I recognise that some features of the ceremonies that will take place at the end of the month will be less well integrated than some of us would have hoped. Ex-President de Klerk and President Mandela will probably go down in history as having managed the transition a little better at that ceremonial moment. It is important to keep the ceremonial differences to the minimum. It is good news, as the noble Lord pointed out, that both countries will be represented by their senior leaders, alongside each other at the ceremonies. It is important for the sake of Sino-British relations, for the sake of Hong Kong itself and, above all, for the people of Hong Kong, that Her Majesty's Government should now re-establish the continuity and confidence in relations between the two governments. There are many reasons to regret the change of government which took place in this country on 1st May, but here at least may be one area where the change of the political cast can provide an opportunity of help in the future towards restoration as quickly as possible of that confidence, which is so important.

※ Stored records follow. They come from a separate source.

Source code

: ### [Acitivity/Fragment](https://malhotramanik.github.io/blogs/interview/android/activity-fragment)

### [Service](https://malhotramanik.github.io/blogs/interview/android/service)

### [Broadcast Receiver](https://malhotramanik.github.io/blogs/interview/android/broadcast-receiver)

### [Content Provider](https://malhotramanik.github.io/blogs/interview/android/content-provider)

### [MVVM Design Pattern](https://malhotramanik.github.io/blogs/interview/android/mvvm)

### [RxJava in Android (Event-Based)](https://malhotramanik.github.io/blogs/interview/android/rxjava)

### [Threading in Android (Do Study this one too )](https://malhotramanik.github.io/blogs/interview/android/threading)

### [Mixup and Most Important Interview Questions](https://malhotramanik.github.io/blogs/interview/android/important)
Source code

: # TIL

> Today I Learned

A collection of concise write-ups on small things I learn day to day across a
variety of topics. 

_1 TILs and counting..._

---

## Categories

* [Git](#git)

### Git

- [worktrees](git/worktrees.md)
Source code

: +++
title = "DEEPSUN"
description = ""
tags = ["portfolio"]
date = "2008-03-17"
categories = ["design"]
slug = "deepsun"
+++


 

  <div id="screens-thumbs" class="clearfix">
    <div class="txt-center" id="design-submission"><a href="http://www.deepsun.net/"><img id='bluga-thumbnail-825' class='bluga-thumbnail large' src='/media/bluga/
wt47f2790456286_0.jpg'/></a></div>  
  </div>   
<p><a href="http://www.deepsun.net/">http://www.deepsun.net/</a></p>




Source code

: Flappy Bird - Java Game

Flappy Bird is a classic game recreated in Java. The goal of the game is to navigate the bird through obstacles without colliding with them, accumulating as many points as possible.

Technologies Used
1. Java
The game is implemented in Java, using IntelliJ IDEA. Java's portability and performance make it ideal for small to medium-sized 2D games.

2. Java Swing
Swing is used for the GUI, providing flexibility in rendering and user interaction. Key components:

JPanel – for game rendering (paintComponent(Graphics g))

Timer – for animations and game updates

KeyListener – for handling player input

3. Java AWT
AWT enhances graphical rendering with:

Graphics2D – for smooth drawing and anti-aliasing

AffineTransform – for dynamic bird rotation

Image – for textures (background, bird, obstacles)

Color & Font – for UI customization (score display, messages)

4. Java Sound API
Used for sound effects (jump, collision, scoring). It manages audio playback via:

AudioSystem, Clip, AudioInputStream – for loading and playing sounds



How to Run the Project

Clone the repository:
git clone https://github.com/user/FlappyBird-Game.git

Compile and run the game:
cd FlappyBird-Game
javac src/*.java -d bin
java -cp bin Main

I wish the noble Baroness and her colleagues well in this task. As one who cares passionately about the future of Hong Kong, and about Sino-British relations only second to that, I also wish the people of Hong Kong everything they wish for themselves in the years ahead.

8.20 p.m.

Lord MacLehose of Beoch

My Lords, there is little for me to say. Two of the people I respect most in the creation of the modern Hong Kong are the noble Baroness, Lady Dunn, and the noble and learned Lord, Lord Howe of Aberavon. He negotiated the Declaration, which was a fantastic diplomatic achievement. He was helped by the late Sir Edward Youde and the noble Lord, Lord Wilson of Tillyorn. I am sorry that the noble Lord is not here tonight; he is looking after the electricity supply in the Orkneys. The noble Baroness, Lady Dunn, was a senior member of the Executive Council and took a leading part in the negotiations, not directly with the Chinese but in advice to the government.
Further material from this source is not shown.